September 20 2014 Latest news:
Wednesday, March 12, 2014
Ottery St Mary is being overlooked for community funding by Tory district council bosses because of the town’s independent representatives, claim civic leaders.
Town councillors this week heard that the involvement of either Roger Giles or Claire Wright in bids to the authority ‘could signal the death knell’ to any application – a situation lamented as ‘sacndalous’.
Both have been critical of the Conservative East Devon District Council (EDDC) hierarchy over several issues – including controversial relocation plans.
Mayor Glyn Dobson was giving colleagues an update on correspondence between himself and EDDC’s chief executive Mark Williams at a meeting last Monday when the claim was made.
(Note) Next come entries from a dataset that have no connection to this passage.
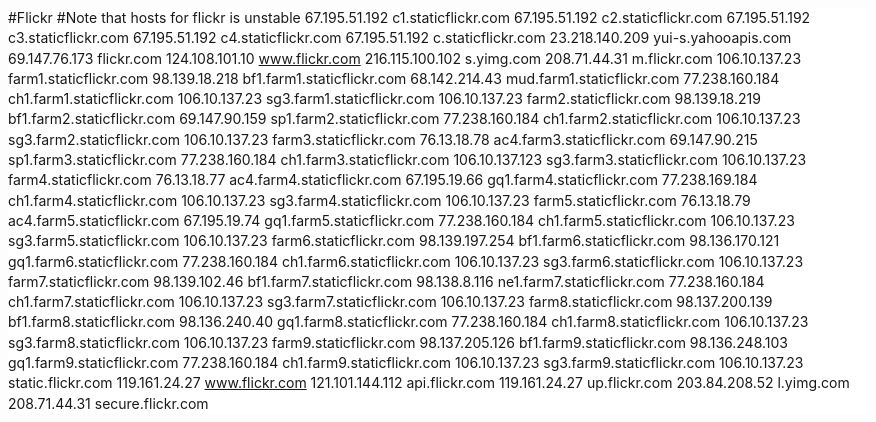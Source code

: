 #Flickr
#Note that hosts for flickr is unstable
67.195.51.192		c1.staticflickr.com
67.195.51.192		c2.staticflickr.com
67.195.51.192		c3.staticflickr.com
67.195.51.192		c4.staticflickr.com
67.195.51.192		c.staticflickr.com
23.218.140.209		yui-s.yahooapis.com
69.147.76.173		flickr.com
124.108.101.10		www.flickr.com
216.115.100.102		s.yimg.com
208.71.44.31		m.flickr.com
106.10.137.23		farm1.staticflickr.com
98.139.18.218		bf1.farm1.staticflickr.com
68.142.214.43		mud.farm1.staticflickr.com
77.238.160.184		ch1.farm1.staticflickr.com
106.10.137.23		sg3.farm1.staticflickr.com
106.10.137.23		farm2.staticflickr.com
98.139.18.219		bf1.farm2.staticflickr.com
69.147.90.159		sp1.farm2.staticflickr.com
77.238.160.184		ch1.farm2.staticflickr.com
106.10.137.23		sg3.farm2.staticflickr.com
106.10.137.23		farm3.staticflickr.com
76.13.18.78		ac4.farm3.staticflickr.com
69.147.90.215		sp1.farm3.staticflickr.com
77.238.160.184		ch1.farm3.staticflickr.com
106.10.137.123		sg3.farm3.staticflickr.com
106.10.137.23		farm4.staticflickr.com
76.13.18.77		ac4.farm4.staticflickr.com
67.195.19.66		gq1.farm4.staticflickr.com
77.238.169.184		ch1.farm4.staticflickr.com
106.10.137.23		sg3.farm4.staticflickr.com
106.10.137.23		farm5.staticflickr.com
76.13.18.79		ac4.farm5.staticflickr.com
67.195.19.74		gq1.farm5.staticflickr.com
77.238.160.184		ch1.farm5.staticflickr.com
106.10.137.23		sg3.farm5.staticflickr.com
106.10.137.23		farm6.staticflickr.com
98.139.197.254		bf1.farm6.staticflickr.com
98.136.170.121		gq1.farm6.staticflickr.com
77.238.160.184		ch1.farm6.staticflickr.com
106.10.137.23		sg3.farm6.staticflickr.com
106.10.137.23		farm7.staticflickr.com
98.139.102.46		bf1.farm7.staticflickr.com
98.138.8.116		ne1.farm7.staticflickr.com
77.238.160.184		ch1.farm7.staticflickr.com
106.10.137.23		sg3.farm7.staticflickr.com
106.10.137.23		farm8.staticflickr.com
98.137.200.139		bf1.farm8.staticflickr.com
98.136.240.40		gq1.farm8.staticflickr.com
77.238.160.184		ch1.farm8.staticflickr.com
106.10.137.23		sg3.farm8.staticflickr.com
106.10.137.23		farm9.staticflickr.com
98.137.205.126		bf1.farm9.staticflickr.com
98.136.248.103		gq1.farm9.staticflickr.com
77.238.160.184		ch1.farm9.staticflickr.com
106.10.137.23		sg3.farm9.staticflickr.com
106.10.137.23		static.flickr.com
119.161.24.27		www.flickr.com
121.101.144.112		api.flickr.com
119.161.24.27		up.flickr.com
203.84.208.52		l.yimg.com
208.71.44.31		secure.flickr.com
He said: “I believe that Ottery Town Council does not get its fair share of money from EDDC, and I have thought that for a long time.”
Cllr Dobson said EDDC currently spends more than £200,000 across the district, subsidising running costs for public toilets in more than 10 towns and villages – but Ottery has to pay an annual fee of £2,500.
He added: “I put the case to Mark Williams at a meeting in July last year, and asked if they could help with other projects too – insurance for our skatepark, a reduction in parking charges for coaches at Land of Canaan and help with the pavilion at Strawberry Lane.”
Mr Dobson only received a response from Mr Williams on February 21 – with no offer of any financial help – and added: “I think it is appalling. We certainly don’t get our share of public funds – everything we ask for they say ‘no’.”
Deputy mayor Ian Holmes said: “At the meeting [with EDDC bosses in July] it was said to us that if either of our independent councillors were involved in a project it could signal the death knell for it.”
Long-serving Cllr Giles, who represents the Ottery town ward on the district council, said the situation was ‘scandalous’ and added: “It’s totally unacceptable and unimaginable that council spending priorities would be decided in this way.
“Projects put forward should be decided on merit, not on whether you are a Conservative or independent.”
The town council agreed to take advice from the Devon Association of Local Councils to resolve the situation.
Cllr Wright, representative for Ottery Rural, told the Herald: “Serious questions need to be, and will be, asked at the highest level.”
Both Mr Giles and Mrs Wright bagged resounding victories in the 2011 district council elections.